**** Records to use ****

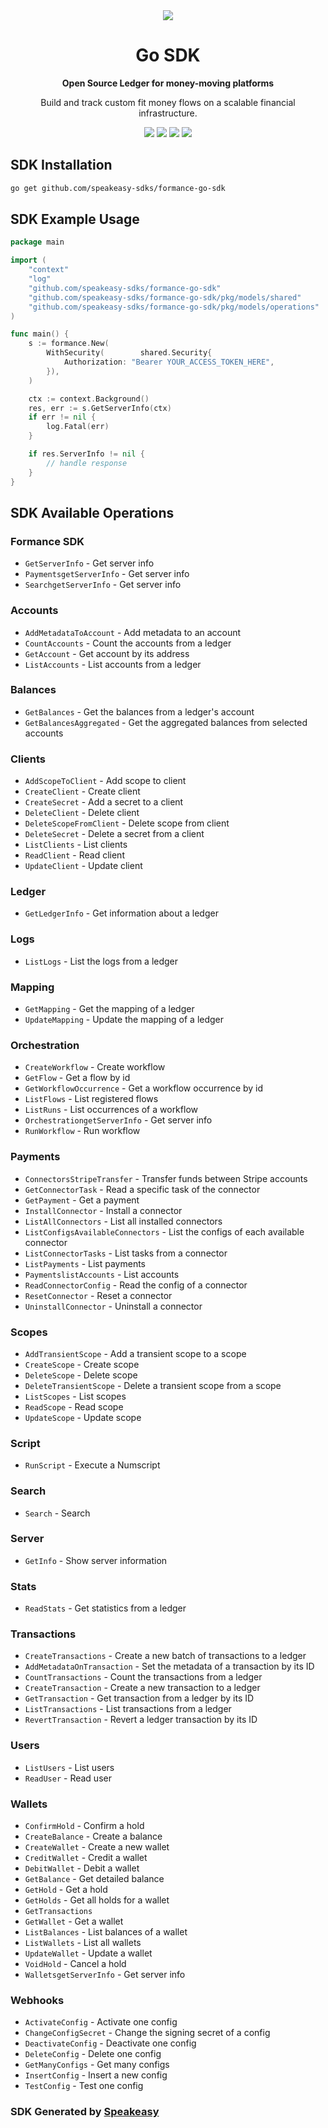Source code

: <div align="center">
    <picture>
        <source srcset="https://user-images.githubusercontent.com/6267663/221572723-e77f55a3-5d19-4a13-94f8-e7b0b340d71e.svg" media="(prefers-color-scheme: dark)">
        <img src="https://user-images.githubusercontent.com/6267663/221572726-6982541c-d1cf-4d9f-9bbf-cd774a2713e6.svg">
    </picture>
   <h1>Go SDK</h1>
   <p><strong>Open Source Ledger for money-moving platforms</strong></p>
   <p>Build and track custom fit money flows on a scalable financial infrastructure.</p>
   <a href="https://docs.formance.com/api/stack/v1.0#section/Introduction"><img src="https://img.shields.io/static/v1?label=Docs&message=Docs&color=000&style=for-the-badge" /></a>
   <a href="https://github.com/speakeasy-sdks/formance-go-sdk/actions"><img src="https://img.shields.io/github/actions/workflow/status/speakeasy-sdks/formance-go-sdk/speakeasy_sdk_generation.yml?style=for-the-badge" /></a>
  <a href="https://join.slack.com/t/formance-community/shared_invite/zt-1of48xmgy-Jc6RH8gzcWf5D0qD2HBPQA"><img src="https://img.shields.io/static/v1?label=Slack&message=Join&color=7289da&style=for-the-badge" /></a>
  <a href="https://opensource.org/licenses/MIT"><img src="https://img.shields.io/badge/License-MIT-blue.svg?style=for-the-badge" /></a>
</div>

<!-- Start SDK Installation -->
## SDK Installation

```bash
go get github.com/speakeasy-sdks/formance-go-sdk
```
<!-- End SDK Installation -->

## SDK Example Usage
<!-- Start SDK Example Usage -->
```go
package main

import (
    "context"
    "log"
    "github.com/speakeasy-sdks/formance-go-sdk"
    "github.com/speakeasy-sdks/formance-go-sdk/pkg/models/shared"
    "github.com/speakeasy-sdks/formance-go-sdk/pkg/models/operations"
)

func main() {
    s := formance.New(
        WithSecurity(        shared.Security{
            Authorization: "Bearer YOUR_ACCESS_TOKEN_HERE",
        }),
    )

    ctx := context.Background()
    res, err := s.GetServerInfo(ctx)
    if err != nil {
        log.Fatal(err)
    }

    if res.ServerInfo != nil {
        // handle response
    }
}
```
<!-- End SDK Example Usage -->

<!-- Start SDK Available Operations -->
## SDK Available Operations

### Formance SDK

* `GetServerInfo` - Get server info
* `PaymentsgetServerInfo` - Get server info
* `SearchgetServerInfo` - Get server info

### Accounts

* `AddMetadataToAccount` - Add metadata to an account
* `CountAccounts` - Count the accounts from a ledger
* `GetAccount` - Get account by its address
* `ListAccounts` - List accounts from a ledger

### Balances

* `GetBalances` - Get the balances from a ledger's account
* `GetBalancesAggregated` - Get the aggregated balances from selected accounts

### Clients

* `AddScopeToClient` - Add scope to client
* `CreateClient` - Create client
* `CreateSecret` - Add a secret to a client
* `DeleteClient` - Delete client
* `DeleteScopeFromClient` - Delete scope from client
* `DeleteSecret` - Delete a secret from a client
* `ListClients` - List clients
* `ReadClient` - Read client
* `UpdateClient` - Update client

### Ledger

* `GetLedgerInfo` - Get information about a ledger

### Logs

* `ListLogs` - List the logs from a ledger

### Mapping

* `GetMapping` - Get the mapping of a ledger
* `UpdateMapping` - Update the mapping of a ledger

### Orchestration

* `CreateWorkflow` - Create workflow
* `GetFlow` - Get a flow by id
* `GetWorkflowOccurrence` - Get a workflow occurrence by id
* `ListFlows` - List registered flows
* `ListRuns` - List occurrences of a workflow
* `OrchestrationgetServerInfo` - Get server info
* `RunWorkflow` - Run workflow

### Payments

* `ConnectorsStripeTransfer` - Transfer funds between Stripe accounts
* `GetConnectorTask` - Read a specific task of the connector
* `GetPayment` - Get a payment
* `InstallConnector` - Install a connector
* `ListAllConnectors` - List all installed connectors
* `ListConfigsAvailableConnectors` - List the configs of each available connector
* `ListConnectorTasks` - List tasks from a connector
* `ListPayments` - List payments
* `PaymentslistAccounts` - List accounts
* `ReadConnectorConfig` - Read the config of a connector
* `ResetConnector` - Reset a connector
* `UninstallConnector` - Uninstall a connector

### Scopes

* `AddTransientScope` - Add a transient scope to a scope
* `CreateScope` - Create scope
* `DeleteScope` - Delete scope
* `DeleteTransientScope` - Delete a transient scope from a scope
* `ListScopes` - List scopes
* `ReadScope` - Read scope
* `UpdateScope` - Update scope

### Script

* `RunScript` - Execute a Numscript

### Search

* `Search` - Search

### Server

* `GetInfo` - Show server information

### Stats

* `ReadStats` - Get statistics from a ledger

### Transactions

* `CreateTransactions` - Create a new batch of transactions to a ledger
* `AddMetadataOnTransaction` - Set the metadata of a transaction by its ID
* `CountTransactions` - Count the transactions from a ledger
* `CreateTransaction` - Create a new transaction to a ledger
* `GetTransaction` - Get transaction from a ledger by its ID
* `ListTransactions` - List transactions from a ledger
* `RevertTransaction` - Revert a ledger transaction by its ID

### Users

* `ListUsers` - List users
* `ReadUser` - Read user

### Wallets

* `ConfirmHold` - Confirm a hold
* `CreateBalance` - Create a balance
* `CreateWallet` - Create a new wallet
* `CreditWallet` - Credit a wallet
* `DebitWallet` - Debit a wallet
* `GetBalance` - Get detailed balance
* `GetHold` - Get a hold
* `GetHolds` - Get all holds for a wallet
* `GetTransactions`
* `GetWallet` - Get a wallet
* `ListBalances` - List balances of a wallet
* `ListWallets` - List all wallets
* `UpdateWallet` - Update a wallet
* `VoidHold` - Cancel a hold
* `WalletsgetServerInfo` - Get server info

### Webhooks

* `ActivateConfig` - Activate one config
* `ChangeConfigSecret` - Change the signing secret of a config
* `DeactivateConfig` - Deactivate one config
* `DeleteConfig` - Delete one config
* `GetManyConfigs` - Get many configs
* `InsertConfig` - Insert a new config
* `TestConfig` - Test one config
<!-- End SDK Available Operations -->

### SDK Generated by [Speakeasy](https://docs.speakeasyapi.dev/docs/using-speakeasy/client-sdks)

****

### Your instructions
A single number is required: the count of lines in the data above that include the word "images".

### Your response
2